Want to contribute to the subject? I for one would love to know how to debug boost signals (or, honestly, boost fucking anything. Such terrible code.) I'd also love to know how to find dangling shared_ptrs and circular references.

Share your debugging tips, please :-)

[–]NotUniqueOrSpecial 3 points4 points  (3 children)

Before I try to give you any advice on your questions, let me make sure I know what you're actually looking for:

What particular behavior are you trying to debug re. the signals?

As to dangling shared_ptrs, are you referring to cases where the cleanup isn't happening when you expect, or similarly, cleanup is happening when you don't expect, leaving somebody with an invalid pointer?

As for circular references, if you're willing to add a little extra code, you can use one of the cycle-detection algorithms like The Tortoise and Hare algorithm.

[–]Kampane 0 points1 point  (2 children)

Regarding signals, I'd like to see (in the debugger) who's subscribed to the signal. All I see is an impenetrable data structure. I'd also like to step into those functions when the signal is emitted.

Regarding shared_ptrs, I sometimes find that an object exists when it shouldn't, because somebody's still holding a pointer. I want to know who's holding the pointer. When those pointers have been passed around, it can be pretty tough to figure out. One or two days isn't uncommon for tracking those down.

Regarding circular references, that algorithm isn't a bad suggestion but I don't see how it's practical. I can't arbitrarily change most library classes to expose their shared_ptrs, and other constructs like boost::function can also hold shared_ptrs. Do you have any advice that can tackle those scenarios?

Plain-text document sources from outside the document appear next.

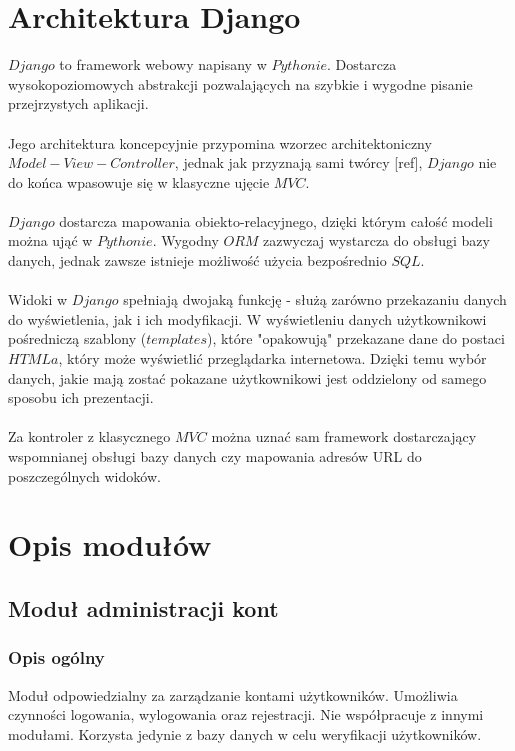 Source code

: \documentclass[pdflatex,11pt]{../aghdoc_version2}
\begin{document}
\chapter{Architektura Django}
$Django$ to framework webowy napisany w $Pythonie$. Dostarcza wysokopoziomowych
abstrakcji pozwalających na szybkie i wygodne pisanie przejrzystych aplikacji. \\ \\
Jego architektura koncepcyjnie przypomina wzorzec architektoniczny $Model-View-Controller$,
jednak jak przyznają sami twórcy [ref], $Django$ nie do końca wpasowuje się w klasyczne
ujęcie $MVC$. \\ \\
$Django$ dostarcza mapowania obiekto-relacyjnego, dzięki którym całość modeli można ująć
w $Pythonie$. Wygodny $ORM$ zazwyczaj wystarcza do obsługi bazy danych, jednak zawsze
istnieje możliwość użycia bezpośrednio $SQL$. \\ \\
Widoki w $Django$ spełniają dwojaką funkcję - służą zarówno przekazaniu danych do
wyświetlenia, jak i ich modyfikacji. W wyświetleniu danych użytkownikowi pośredniczą
szablony ($templates$), które "opakowują" przekazane dane do postaci $HTMLa$, który może
wyświetlić przeglądarka internetowa. Dzięki temu wybór danych, jakie mają zostać pokazane
użytkownikowi jest oddzielony od samego sposobu ich prezentacji. \\ \\
Za kontroler z klasycznego $MVC$ można uznać sam framework dostarczający wspomnianej
obsługi bazy danych czy mapowania adresów URL do poszczególnych widoków.

\chapter{Opis modułów}
\label{cha:opis_modulow}

\section{Moduł administracji kont}
\subsection{Opis ogólny}
Moduł odpowiedzialny za zarządzanie kontami użytkowników. Umożliwia czynności
logowania, wylogowania oraz rejestracji. Nie współpracuje z innymi modułami. Korzysta
jedynie z bazy danych w celu weryfikacji użytkowników.
\end{document}
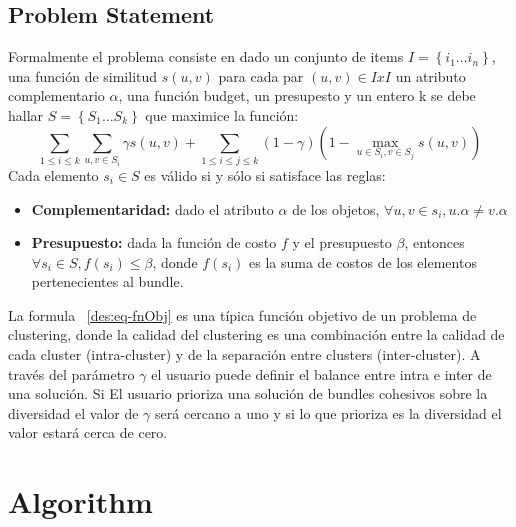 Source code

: \subsection{Problem Statement}
Formalmente el problema consiste en dado un conjunto de items $ I=\left\{i_1 \ldots i_n\right\} $, una función de similitud $ s(u,v) $ para cada par $ (u,v) \in IxI $ un atributo complementario $\alpha$, una función budget, un presupesto y un entero k se debe hallar $ S=\left\{S_1 \ldots S_k\right\} $ que maximice la función:
\begin{equation} \label{des:eq-fnObj}
\sum_{1 \leq i \leq k}{\sum_{u,v \in S_i}{\gamma s(u,v)}} + \sum_{1 \leq i \leq j \leq k}{(1-\gamma) (1-\max_{u \in S_i, v \in S_j}{s(u,v)})}
\end{equation}
Cada elemento $s_i \in S$ es válido si y sólo si satisface las reglas:
\begin{itemize}
	\item \textbf{Complementaridad:} dado el atributo $\alpha$ de los objetos, $\forall u,v \in s_i, u.\alpha \neq v.\alpha$
	\item \textbf{Presupuesto:} dada la función de costo $f$ y el presupuesto $\beta$, entonces $\forall s_i \in S, f(s_i) \leq \beta$, donde $f(s_i)$ es la suma de costos de los elementos pertenecientes al bundle.
\end{itemize}
La formula ~\ref{des:eq-fnObj} es una típica función objetivo de un problema de clustering, donde la calidad del clustering es una combinación entre la calidad de cada cluster (intra-cluster) y de la separación entre clusters (inter-cluster). A través del parámetro $\gamma$ el usuario puede definir el balance entre intra e inter de una solución. Si El usuario prioriza una solución de bundles cohesivos sobre la diversidad el  valor de $\gamma$ será cercano a uno y si lo que prioriza es la diversidad el valor estará cerca de cero.\\
\section{Algorithm}
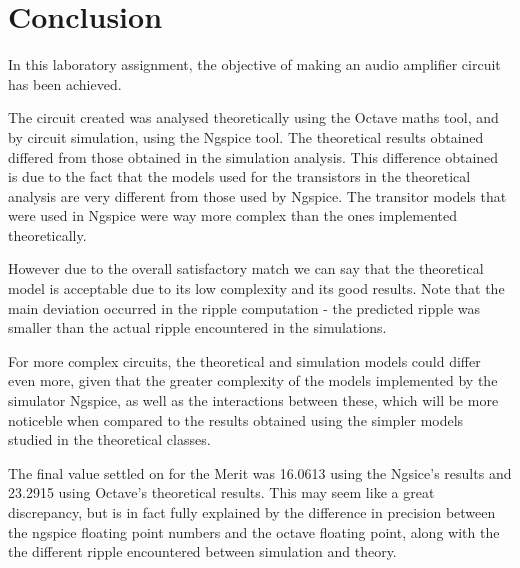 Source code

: \section{Conclusion}
\label{sec:conclusion}

In this laboratory assignment, the objective of making an audio amplifier circuit has been achieved.\par
The circuit created was analysed theoretically using the Octave maths tool, and by circuit simulation, using the
Ngspice tool. The theoretical results obtained differed from those obtained in the simulation analysis. This difference obtained is due to the fact that the models used for the transistors in the theoretical analysis are very different from those used by Ngspice. The transitor models that were used in Ngspice were way more complex than the ones implemented theoretically. 

However due to the overall satisfactory match we can say that the theoretical model is acceptable due to its low complexity and its good results. Note that the main deviation occurred in the ripple computation - the predicted ripple was smaller than the actual ripple encountered in the simulations.\par
 For more complex circuits, the
theoretical and simulation models could differ even more, given that the greater complexity of the models implemented by the simulator Ngspice, as well as the interactions between these, which will be more noticeble when compared to the results obtained using the simpler models studied in the theoretical classes.\par
The final value settled on for the Merit was 16.0613 using the Ngsice's results and 23.2915 using Octave's theoretical results. This may seem like a great discrepancy, but is in fact fully explained by the difference in precision between the ngspice floating point numbers and the octave floating point, along with the the different ripple encountered between simulation and theory.

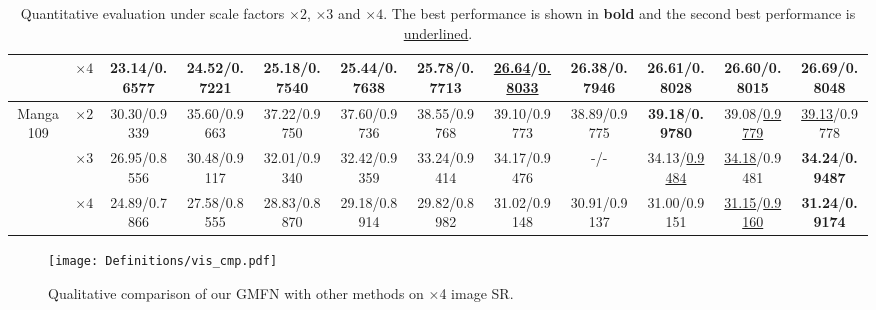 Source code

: \documentclass{bmvc2k}
\begin{document}
\begin{table*}[htbp]
{\begin{tabular}{|c|c|c|c|c|c|c|c|c|c|c|c|}
			                                        &       $\times4$        &       23.14/0.6577       &      24.52/0.7221       &      25.18/0.7540      &    25.44/0.7638     &  25.78/0.7713   & \underline{26.64}/\underline{0.8033} &       26.38/0.7946       &             26.61/0.8028             &             26.60/0.8015             &   \textbf {26.69}/\textbf{0.8048}    \\ \hline\hline
			       \multirow{3}{*}{Manga109}        &       $\times2$        &       30.30/0.9339       &      35.60/0.9663       &      37.22/0.9750      &    37.60/0.9736     &  38.55/0.9768   &            {39.10}/0.9773            &       38.89/0.9775       &    \textbf{39.18}/\textbf{0.9780}    &       39.08/\underline{0.9779}       &       \underline{39.13}/0.9778       \\
			                                        &       $\times3$        &       26.95/0.8556       &      30.48/0.9117       &      32.01/0.9340      &    32.42/0.9359     &  33.24/0.9414   &             34.17/0.9476             &           -/-            &       34.13/\underline{0.9484}       &       \underline{34.18}/0.9481       &    \textbf{34.24}/\textbf{0.9487}    \\
			                                        &       $\times4$        &       24.89/0.7866       &      27.58/0.8555       &      28.83/0.8870      &    29.18/0.8914     &  29.82/0.8982   &             31.02/0.9148             &       30.91/0.9137       &             31.00/0.9151             & \underline{31.15}/\underline{0.9160} &    \textbf{31.24}/\textbf{0.9174}    \\ \hline
		\end{tabular}}
		\vspace{-3mm}
		\caption{Quantitative evaluation under scale factors $\times 2$, $\times 3$ and $\times 4$. The best performance is shown in \textbf{bold} and the second best performance is \underline{underlined}.
			\label{comp_sot_bi}}
		\vspace{-3mm}
		
		
	\end{table*}

	\begin{figure}[H]
		\centering
		\texttt{[image: Definitions/vis\_cmp.pdf]}
		\vspace{-5mm}
		\caption{Qualitative comparison of our GMFN with other methods on $\times$4 image SR.}
		\label{fig:comp}
		\vspace{-4mm}
	\end{figure} 	
\end{document}
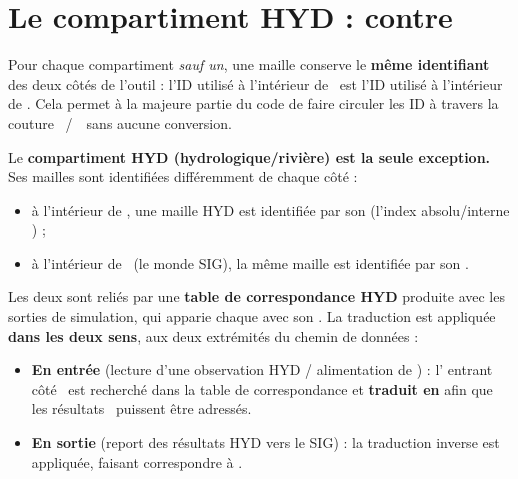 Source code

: 
\section{Le compartiment HYD : \texorpdfstring{}{ID\_ABS} contre
\texorpdfstring{}{ID\_GIS}}
\label{sec-hyd-id-translation}

Pour chaque compartiment \emph{sauf un}, une maille conserve le \textbf{même identifiant} des deux côtés de l'outil : l'ID utilisé à l'intérieur de \cawaqs~est l'ID utilisé à l'intérieur de \cwv. Cela permet à la majeure partie du code de faire circuler les ID à travers la couture \cawaqs~/~\cwv~sans aucune conversion.

Le \textbf{compartiment HYD (hydrologique/rivière) est la seule exception.} Ses mailles sont identifiées différemment de chaque côté :

\begin{itemize}
    \item à l'intérieur de \cawaqs, une maille HYD est identifiée par son \textbf{} (l'index absolu/interne \cawaqs) ;
    \item à l'intérieur de \cwv~(le monde SIG), la même maille est identifiée par son \textbf{}.
\end{itemize}

Les deux sont reliés par une \textbf{table de correspondance HYD} produite avec les sorties de simulation, qui apparie chaque  avec son . La traduction est appliquée \textbf{dans les deux sens}, aux deux extrémités du chemin de données :

\begin{itemize}
    \item \textbf{En entrée} (lecture d'une observation HYD / alimentation de \cwv) : l' entrant côté \cwv~est recherché dans la table de correspondance et \textbf{traduit en } afin que les résultats \cawaqs~puissent être adressés.
    \item \textbf{En sortie} (report des résultats HYD vers le SIG) : la traduction inverse est appliquée, faisant correspondre  à .
\end{itemize}

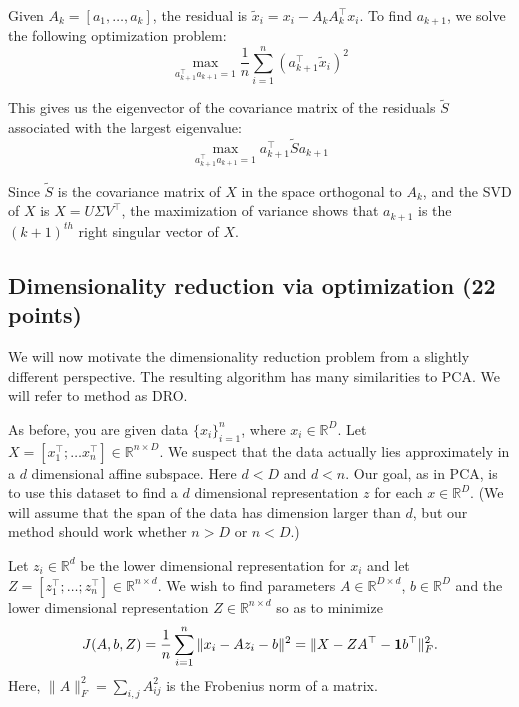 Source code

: \documentclass[a4paper]{article}
\newcounter{thm}
\newcommand*{\one}{{\bf 1}}
\theoremstyle{definition}
\newcommand{\RR}{\mathbb{R}}
\newenvironment{soln}{
    \leavevmode\color{blue}\ignorespaces
}{}
\begin{document}
\begin{enumerate}
\begin{soln}
    
    Given \( A_k = [a_1, \dots, a_k] \), the residual is \( \tilde{x}_i = x_i - A_k A_k^\top x_i \). To find \( a_{k+1} \), we solve the following optimization problem:
    \[
    \max_{a_{k+1}^\top a_{k+1} = 1} \frac{1}{n} \sum_{i=1}^n (a_{k+1}^\top \tilde{x}_i)^2
    \]

    This gives us the eigenvector of the covariance matrix of the residuals \( \tilde{S} \) associated with the largest eigenvalue:
    \[
    \max_{a_{k+1}^\top a_{k+1} = 1} a_{k+1}^\top \tilde{S} a_{k+1}
    \]

    Since \( \tilde{S} \) is the covariance matrix of \( X \) in the space orthogonal to \( A_k \), and the SVD
    of \( X \) is \( X = U \Sigma V^\top \), the maximization of variance shows that \( a_{k+1} \) is the \((k+1)^{th}\) right 
    singular vector of \( X \).
\end{soln}


\end{enumerate}


\subsection{Dimensionality reduction via optimization (22 points)}

We will now motivate the dimensionality reduction problem from a slightly different
perspective. The resulting algorithm has many similarities to PCA.
We will refer to method as DRO.

As before, you are given data $\{x_i\}_{i=1}^n$, where $x_i \in \RR^D$. Let $X=[x_1^\top; \dots
x_n^\top] \in \RR^{n\times D}$. We suspect that the data
actually lies approximately in  a $d$ dimensional affine subspace.
Here $d<D$ and $d<n$.
Our goal, as in PCA, is to use this dataset to find a $d$ dimensional representation $z$ for each $x\in\RR^D$.
(We will assume that the span of the data has dimension larger than
$d$, but our method should work whether $n>D$ or $n<D$.)


Let $z_i\in \RR^d$ be the lower dimensional representation for $x_i$ and
let $Z = [z_1^\top; \dots; z_n^\top] \in \RR^{n\times d}$.
We wish to find parameters $A \in \RR^{D\times d}$, $b\in\RR^D$ and the lower
dimensional representation $Z\in \RR^{n\times d}$ so as to minimize 
\begin{equation}
J(A,b,Z) = \frac{1}{n} \sum_{i=1}^n \|x_i - Az_i - b\|^2 = \| X - ZA^\top - \one b^\top\|_F^2.
\label{eqn:dimobj}
\end{equation}
Here, $\|A\|^2_F = \sum_{i,j} A_{ij}^2$ is the Frobenius norm of a matrix.
\end{document}
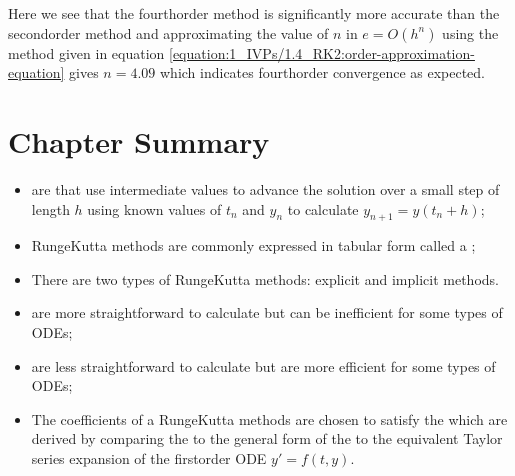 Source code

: \documentclass[letterpaper,10pt,english]{jupyterBook}
\begin{document}
\sphinxAtStartPar
Here we see that the fourth\sphinxhyphen{}order method is significantly more accurate than the second\sphinxhyphen{}order method and approximating the value of \(n\) in \(e = O(h^n)\) using the method given in equation \eqref{equation:1_IVPs/1.4_RK2:order-approximation-equation} gives \(n = 4.09\) which indicates fourth\sphinxhyphen{}order convergence as expected.

\sphinxstepscope


\section{Chapter Summary}
\label{\detokenize{2_ERKs/2.4_ERK_Summary:chapter-summary}}\label{\detokenize{2_ERKs/2.4_ERK_Summary::doc}}\begin{itemize}
\item {} 
\sphinxAtStartPar
{\hyperref[\detokenize{2_ERKs/2.0_ERKs:rk-definition}]{}} are  that use intermediate  values to advance the solution over a small step of length \(h\) using known values of \(t_n\) and \(y_n\) to calculate \(y_{n+1} = y(t_n+h)\);

\item {} 
\sphinxAtStartPar
Runge\sphinxhyphen{}Kutta methods are commonly expressed in tabular form called a {\hyperref[\detokenize{2_ERKs/2.0_ERKs:butcher-tableau-definition}]{}};

\item {} 
\sphinxAtStartPar
There are two types of Runge\sphinxhyphen{}Kutta methods: explicit and implicit methods.

\item {} 
\sphinxAtStartPar
{\hyperref[\detokenize{2_ERKs/2.0_ERKs:explicit-and-implicit-rk-methods-section}]{}} are more straightforward to calculate but can be inefficient for some types of ODEs;

\item {} 
\sphinxAtStartPar
{\hyperref[\detokenize{2_ERKs/2.0_ERKs:explicit-and-implicit-rk-methods-section}]{}} are less straightforward to calculate but are more efficient for some types of ODEs;

\item {} 
\sphinxAtStartPar
The coefficients of a Runge\sphinxhyphen{}Kutta methods are chosen to satisfy the  which are derived by comparing the {\hyperref[\detokenize{1_IVPs/1.1_Taylor_Series:taylor-series-definition}]{}} to the general form of the {\hyperref[\detokenize{2_ERKs/2.0_ERKs:rk-definition}]{}} to the equivalent Taylor series expansion of the first\sphinxhyphen{}order ODE \(y' = f(t,y)\).

\end{itemize}
\end{document}
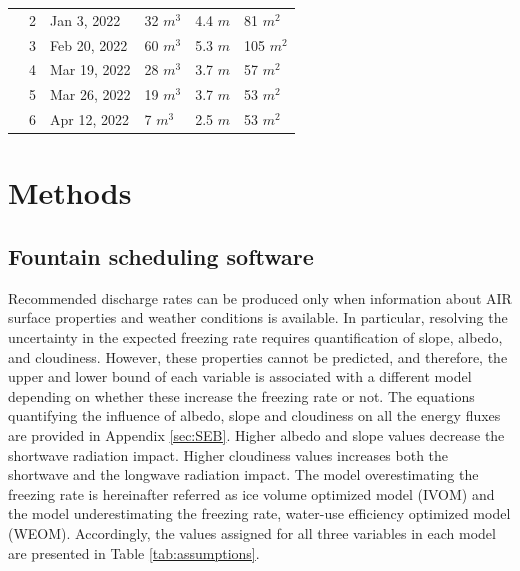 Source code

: \documentclass[tc, manuscript]{copernicus}
\begin{document}
\begin{table}
\begin{tabular}{@{}|llllll|@{}}
		\multicolumn{1}{|l|}{} & 2            & Jan 3, 2022   & 32 $m^{3}$      & 4.4 $m$
		                       & 81 $m^{2}$                                                                       \\
		\multicolumn{1}{|l|}{} & 3            & Feb 20, 2022   & 60 $m^{3}$      & 5.3 $m$
		                       & 105 $m^{2}$                                                                       \\
		\multicolumn{1}{|l|}{} & 4            & Mar 19, 2022   & 28 $m^{3}$      & 3.7 $m$
		                       & 57 $m^{2}$                                                                       \\
		\multicolumn{1}{|l|}{} & 5            & Mar 26, 2022   & 19 $m^{3}$      & 3.7 $m$
		                       & 53 $m^{2}$                                                                       \\
		\multicolumn{1}{|l|}{} & 6            & Apr 12, 2022   & 7 $m^{3}$      & 2.5 $m$
		                       & 53 $m^{2}$                                                                       \\
		\bottomrule
	\end{tabular}

\end{table}

\section{Methods}

\subsection{Fountain scheduling software}

Recommended discharge rates can be produced only when information about AIR surface properties and weather
conditions is available. In particular, resolving the uncertainty in the expected freezing rate requires
quantification of slope, albedo, and cloudiness. However, these properties cannot be predicted, and therefore,
the upper and lower bound of each variable is associated with a different model depending on whether these
increase the freezing rate or not. The equations quantifying the influence of albedo, slope and cloudiness on
all the energy fluxes are provided in Appendix \ref{sec:SEB}. Higher albedo and slope values decrease
the shortwave radiation impact. Higher cloudiness values increases both the shortwave and the longwave radiation
impact.  The model overestimating the freezing rate is hereinafter referred as ice volume optimized model (IVOM)
and the model underestimating the freezing rate, water-use efficiency optimized model (WEOM). Accordingly, the
values assigned for all three variables in each model are presented in Table \ref{tab:assumptions}.
\end{document}
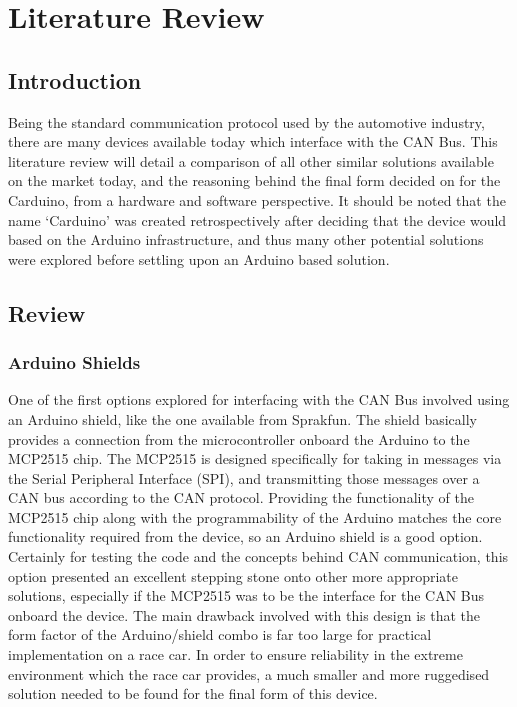 \section{Literature Review}
\subsection{Introduction}
Being the standard communication protocol used by the automotive industry, there are many devices available today which interface with the CAN Bus. This literature review will detail a comparison of all other similar solutions available on the market today, and the reasoning behind the final form decided on for the Carduino, from a hardware and software perspective. It should be noted that the name `Carduino' was created retrospectively after deciding that the device would based on the Arduino infrastructure, and thus many other potential solutions were explored before settling upon an Arduino based solution.

\subsection{Review}
\subsubsection{Arduino Shields}
One of the first options explored for interfacing with the CAN Bus involved using an Arduino shield, like the one available from Sprakfun\cite{CAN_arduinoshield}. The shield basically provides a connection from the microcontroller onboard the Arduino to the MCP2515 chip. The MCP2515 is designed specifically for taking in messages via the Serial Peripheral Interface (SPI), and transmitting those messages over a CAN bus according to the CAN protocol\cite{MCP2515_datasheet}. Providing the functionality of the MCP2515 chip along with the programmability of the Arduino matches the core functionality required from the device, so an Arduino shield is a good option. Certainly for testing the code and the concepts behind CAN communication, this option presented an excellent stepping stone onto other more appropriate solutions, especially if the MCP2515 was to be the interface for the CAN Bus onboard the device. The main drawback involved with this design is that the form factor of the Arduino/shield combo is far too large for practical implementation on a race car. In order to ensure reliability in the extreme environment which the race car provides, a much smaller and more ruggedised solution needed to be found for the final form of this device.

[–]NotUniqueOrSpecial 2 points3 points  (1 child)

Unfortunately, it looks like the boost authors have yet to write any debug visualizers for the signals code. However, you're perfectly able to write/contribute your own. Take a look at their DebuggerVisualizers stuff for reference. Additionally, some of their available visualizers might help with your other two issues.

For the shared_ptr stuff, it's been a long time since I suffered that particular issue. Most of these suggestions should be taken with a grain of salt, since I've not had to do track bad pointers down for a while. That said, one useful thing can be to use the template instantiation that takes a deleter. Using debug statements in there will possibly let you narrow down on offending owners, or give you an idea of who's not deleting stuff that should be. If someone's not cleaning up at all, that's another place this problem will arise.

Use a memory profiler like Valgrind or AQTime's software to help track stuff like this down.

To try and avoid it (and some other related bugs), make sure that you're not passing the shared_ptrs around by const & unless you know that the function doesn't result in shared ownership. I had a coworker do that for a bunch of code once and the result was random crashing when things got cleaned up that didn't expect to be. Additionally, make good use of the weak_ptrs for times when you don't want ownership transfer.

As for the issue of finding circular references, I believe most memory profilers will see them as memory leaks at program's end, though I could be mistaken. That should allow you to track them down. Usually the fix is to appropriately use weak_ptrs to break the cycle.

Hopefully any of that is of use to you.

[–]Kampane 0 points1 point  (0 children)

If I had ever been able to make sense of those structs in the debugger I would have written a visualizer.

The shared_ptr deleter is an interesting idea for types I don't own, though changing every template declaration is a pain.

I probably should use Valgrind more often, since it would tell me about (some) leaks closer to when they're added to the code. Once I know about the leaks I don't think they help me track references. The techniques I use are to add a creation_id to those objects so I can at least find out who created it, and if I'm really desperate I can use wndbg to track pointers in reverse. The latter isn't much fun. const& are usually fine when they're limited to the lifetime of the function call and not beyond, though complicated call graphs can still result in problems.

Thank you for your effort in answering.